But now when I fall upon the sidewalks of life,
I skin my knees. I bleed.

And one that gets at the real meaning of birthdays...

A Birthday Poem -Ted Kooser 
Just past dawn, the sun stands
with its heavy red head
in a black stanchion of trees,
waiting for someone to come
with his bucket
for the foamy white light,
and then a long day in the pasture.
I too spend my days grazing,
feasting on every green moment
till darkness calls,
and with the others
I walk away into the night,
swinging the little tin bell
of my name.


  1. Thank you for being born, Siobhan! May your birthday wish list be granted (especially the going to Paris...need someone to carry your bags?).

    Next month it will be thirty years since I turned thirty. At the time, I dreaded it but now looking back, it was the opening of the most incredible chapters of my life. Since then there have been some of the darkest hours and days in that time, but also some of the brightest and most wonderful times that are the treasures that make life so precious. I've been dreading this upcoming particular birthday but your blog has helped me to rearrange my thinking; the beginning of each decade has opened up greater and more wonderful things in my life and so may going into my 60s be a decade of accomplishment, the doing of many of the 'some days' that were put off in my 30s,40s and 50s because of other responsibilities. It can really be the dream come true decade...I already have the list made! And, yes, Paris is on that list.

    So celebrate your birthday with jubilance, revel in the accomplishment of another year of love, laughter and living. And, you wise and wonderful woman, welcome to the next exciting chapter of your life!

    Le joyeux anniversaire!

    1. Thank you so much Mary!! Sorry for the delay in answering - blogger wouldn't let me in to the comments box for ages!! :(

      I'm glad this blog helped you to rearrange your birthday thinking! The beginning of each decade is certainly a time of joyous possibilities, a new era so to speak, an exciting time! Not something to be dreaded, not at all! Birthdays are for celebrating!

      I hope this decade you get to do all the 'some days' you've put off previously; I think it really could be the beginning of a dream come true decade, I like that! And I'm sure if you will it and want it, it will be. And especially, I hope you get to Paris! It's been waiting on you all these years after all and is still waiting... the perfect cadeau.

      Thanks for YOUR wisdom and wishes and I hope that your next decade is one of 'la vie en rose.'

      ~ Siobhán :)

  2. I loved what you had to say about birthdays, and hope you get your trip to Paris, which, actually, is where I always picture you. This is because the first time I met you at the writer's group you were reading out a poem you'd written sitting at a table on an evening in Paris, and although I'd never been there (No, Really!) your description made me really felt I had.

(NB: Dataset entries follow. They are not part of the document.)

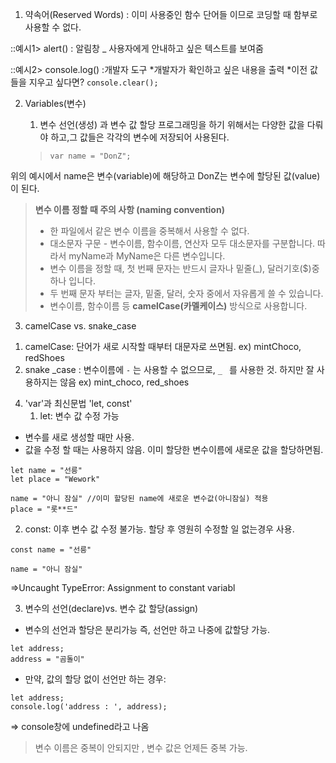 1. 약속어(Reserved Words)
   : 이미 사용중인 함수 단어들 이므로 코딩할 때 함부로 사용할 수 없다.

::예시1> alert() : 알림창
\_ 사용자에게 안내하고 싶은 텍스트를 보여줌

::예시2> console.log() :개발자 도구
*개발자가 확인하고 싶은 내용을 출력
*이전 값들을 지우고 싶다면? `console.clear();`

2. Variables(변수)

   1. 변수 선언(생성) 과 변수 값 할당
      프로그래밍을 하기 위해서는 다양한 값을 다뤄야 하고,그 값들은 각각의 변수에 저장되어 사용된다.

   > `var name = "DonZ";`

위의 예시에서 name은 변수(variable)에 해당하고
DonZ는 변수에 할당된 값(value)이 된다.

> **변수 이름 정할 때 주의 사항
> (naming convention)**
>
> - 한 파일에서 같은 변수 이름을 중복해서 사용할 수 없다.
> - 대소문자 구문 - 변수이름, 함수이름, 연산자 모두 대소문자를 구분합니다. 따라서 myName과 MyName은 다른 변수입니다.
> - 변수 이름을 정할 때, 첫 번째 문자는 반드시 글자나 밑줄(\_), 달러기호($)중 하나 입니다.
> - 두 번째 문자 부터는 글자, 밑줄, 달러, 숫자 중에서 자유롭게 쓸 수 있습니다.
> - 변수이름, 함수이름 등 **camelCase(카멜케이스)** 방식으로 사용합니다.

3. camelCase vs. snake_case

1) camelCase: 단어가 새로 시작할 때부터 대문자로 쓰면됨.
   ex) mintChoco, redShoes
2) snake _case
   : 변수이름에 `-` 는 사용할 수 없으므로, `_ ` 를 사용한 것. 하지만 잘 사용하지는 않음
   ex) mint_choco, red_shoes

4. 'var'과 최신문법 'let, const'
   1. let: 변수 값 수정 가능

- 변수를 새로 생성할 때만 사용.
- 값을 수정 할 때는 사용하지 않음.
  이미 할당한 변수이름에 새로운 값을 할당하면됨.

```null
let name = "선릉"
let place = "Wework"

name = "아니 잠실" //이미 할당된 name에 새로운 변수값(아니잠실) 적용
place = "롯**드"
```

2. const: 이후 변수 값 수정 불가능. 할당 후 영원히 수정할 일 없는경우 사용.

```null
const name = "선릉"

name = "아니 잠실"
```

=>Uncaught TypeError: Assignment to constant variabl

3. 변수의 선언(declare)vs. 변수 값 할당(assign)

- 변수의 선언과 할당은 분리가능
  즉, 선언만 하고 나중에 값할당 가능.

```null
let address;
address = "곰돌이"
```

- 만약, 값의 할당 없이 선언만 하는 경우:

```null
let address;
console.log('address : ', address);
```

=> console창에 undefined라고 나옴

> 변수 이름은 중복이 안되지만 ,
> 변수 값은 언제든 중복 가능.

    So do have a wonderful birthday, and let's hope for that publishing deal. With my fingers well and truly crossed for you Siobhan, Dana xx

    1. Thanks Dana! Yes, I remember that. I was reading my musings on the city, but what I write will never do it justice - you have to go there! It really is a dream city, city of light, of art, of love, of life. And more than just a 'place' somehow...
      Thanks for the birthday wishes! And the finger-crossing! :)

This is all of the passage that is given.